Summit County commissioners push for higher density in Lake Hill housing project

An aerial view of the site where the Lake Hill workforce housing project is planned to be built near Frisco is pictured Jan. 20.
Ashley Low/For the Summit Daily News

Summit County commissioners would like to see maximized density and an accelerated timeline as planning officials continue work on the Lake Hill affordable housing project.

The commissioners held a work session to discuss the planned development of the project at a meeting Tuesday, March 8. Because it was a work session, the commissioners did not take a vote on the project and instead gave their input on what they would like to see come out of it.

Summit County and Frisco governments have been working to make the Lake Hill housing project a reality for the past 20 years. When complete, it would bring 436 deed-restricted housing units to a 45-acre parcel of land northeast of Frisco between Interstate 70 and Dillon Dam Road.

Tuesday’s work session allowed the commissioners to give their thoughts on the planned development of the project prior to taking any votes to rezone the land for residential use. The commissioners had three main concerns when considering the plan: density, traffic and timeline.

Commissioner Elisabeth Lawrence said she would like to see as many units as possible in the project, since the goal is to ease housing problems in the county.

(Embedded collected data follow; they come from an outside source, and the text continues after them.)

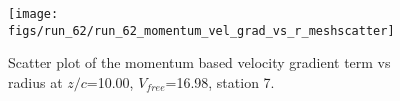 \begin{figure}[H]
\centering
\texttt{[image: figs/run\_62/run\_62\_momentum\_vel\_grad\_vs\_r\_meshscatter]}
\caption{Scatter plot of the momentum based velocity gradient term vs radius at $z/c$=10.00, $V_{free}$=16.98, station 7.}
\label{fig:run_62_momentum_vel_grad_vs_r_meshscatter}
\end{figure}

“I believe all of us have a desire for as dense as possible in terms of what we’re trying to address, which is this severe crisis in our community,” Lawrence said.

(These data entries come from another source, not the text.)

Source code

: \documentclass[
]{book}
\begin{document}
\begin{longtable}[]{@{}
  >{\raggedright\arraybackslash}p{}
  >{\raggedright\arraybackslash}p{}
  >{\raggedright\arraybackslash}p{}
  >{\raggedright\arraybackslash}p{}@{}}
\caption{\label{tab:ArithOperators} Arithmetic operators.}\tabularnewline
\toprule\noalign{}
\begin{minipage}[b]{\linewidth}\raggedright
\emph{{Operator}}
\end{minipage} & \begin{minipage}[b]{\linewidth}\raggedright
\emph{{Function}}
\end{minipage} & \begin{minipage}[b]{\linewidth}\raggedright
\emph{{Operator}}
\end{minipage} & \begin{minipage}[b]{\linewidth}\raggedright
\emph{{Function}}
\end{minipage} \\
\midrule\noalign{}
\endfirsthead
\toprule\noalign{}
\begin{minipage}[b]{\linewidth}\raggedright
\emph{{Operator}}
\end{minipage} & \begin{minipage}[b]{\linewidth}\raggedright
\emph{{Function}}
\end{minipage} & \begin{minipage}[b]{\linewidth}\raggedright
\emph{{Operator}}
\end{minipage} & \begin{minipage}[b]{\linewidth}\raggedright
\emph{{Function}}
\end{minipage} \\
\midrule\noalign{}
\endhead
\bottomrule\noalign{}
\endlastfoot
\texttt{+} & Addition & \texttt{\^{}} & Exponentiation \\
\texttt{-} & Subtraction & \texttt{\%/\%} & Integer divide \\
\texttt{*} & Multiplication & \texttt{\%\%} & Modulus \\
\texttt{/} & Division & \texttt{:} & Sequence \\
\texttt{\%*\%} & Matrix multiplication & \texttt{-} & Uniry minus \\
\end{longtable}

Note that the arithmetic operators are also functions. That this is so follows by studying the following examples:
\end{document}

Frisco and Summit County planners landed on the 436-unit number after evaluating water and sewer needs as well as other impacts, but it wouldn’t be out of the question to increase the number of units, Senior Planner Lindsay Hirsh said.

The commissioners aren’t the only ones who were in support of increased density. The Ten Mile Planning Commission, which held a work session about the project Feb. 10, expressed a desire to add more units as well, Housing Director Jason Dietz said.

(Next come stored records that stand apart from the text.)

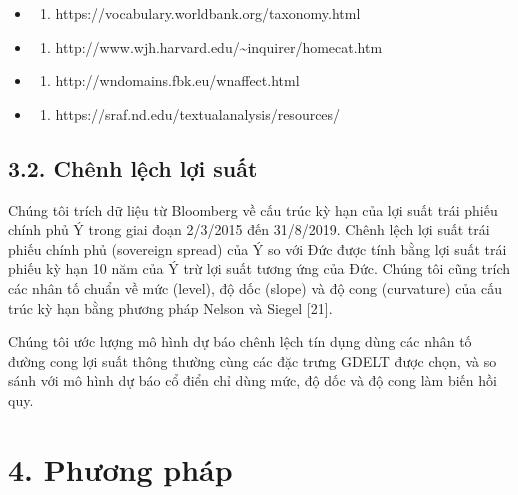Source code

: \begin{itemize}
\item
  \begin{enumerate}
  \def\labelenumi{(\arabic{enumi})}
  \setcounter{enumi}{2}
    \item
    https://vocabulary.worldbank.org/taxonomy.html
  \end{enumerate}
\item
  \begin{enumerate}
  \def\labelenumi{(\arabic{enumi})}
  \setcounter{enumi}{3}
    \item
    http://www.wjh.harvard.edu/\textasciitilde inquirer/homecat.htm
  \end{enumerate}
\item
  \begin{enumerate}
  \def\labelenumi{(\arabic{enumi})}
  \setcounter{enumi}{4}
    \item
    http://wndomains.fbk.eu/wnaffect.html
  \end{enumerate}
\item
  \begin{enumerate}
  \def\labelenumi{(\arabic{enumi})}
  \setcounter{enumi}{5}
    \item
    https://sraf.nd.edu/textualanalysis/resources/
  \end{enumerate}
\end{itemize}

\subsection{3.2. Chênh lệch lợi suất}

Chúng tôi trích dữ liệu từ Bloomberg về cấu trúc kỳ hạn của lợi suất trái phiếu chính phủ Ý trong giai đoạn 2/3/2015 đến 31/8/2019. Chênh lệch lợi suất trái phiếu chính phủ (sovereign spread) của Ý so với Đức được tính bằng lợi suất trái phiếu kỳ hạn 10 năm của Ý trừ lợi suất tương ứng của Đức. Chúng tôi cũng trích các nhân tố chuẩn về mức (level), độ dốc (slope) và độ cong (curvature) của cấu trúc kỳ hạn bằng phương pháp Nelson và Siegel {[}21{]}.

Chúng tôi ước lượng mô hình dự báo chênh lệch tín dụng dùng các nhân tố đường cong lợi suất thông thường cùng các đặc trưng GDELT được chọn, và so sánh với mô hình dự báo cổ điển chỉ dùng mức, độ dốc và độ cong làm biến hồi quy.

\section{4. Phương pháp}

“One of their first comments was, ‘Maximize density. Why can’t this be 1,000 units?’” Dietz recalled.

The plan for the Lake Hill housing project is shown during a presentation at the Summit County commissioners meeting Tuesday, March 8.
Summit County Government/Courtesy image

The commissioners said they’d like to see more variety in the types of units provided through the project. Lawrence and Commissioner Tamara Pogue said they would be interested in designating part of the units to communal living, which typically gives individuals their own bedroom and bathroom but has them share common spaces with other renters.

Overall, the commissioners would like to see the final project offer a variety of rental and for-sale units so they can serve families and individuals.

Another community concern about the project is the potential impact on traffic on Dillon Dam Road. The planners added two connections to Dillon Dam Road, which they believed will help ease the traffic in the area. Pogue said she’d like to see more studies done to clarify the impact of the project on traffic.

Pogue also expressed a desire to see the timeline of the project accelerated. Currently, there is not a defined completion date for the project. First, the county would need to address water and sewer issues that have placed the project on hold for two decades.

The county has identified the Frisco Sanitation District as the best option for a sewer provider in the area. The county is currently in talks with the district to develop plans to move forward with sewer service, according to the county’s staff report on the project.

“This cannot be a project that takes another 20 years. It’s bad enough that it’s already taken 20 years,” Pogue said. “I am interested in knowing how we move this project forward as quickly as possible.”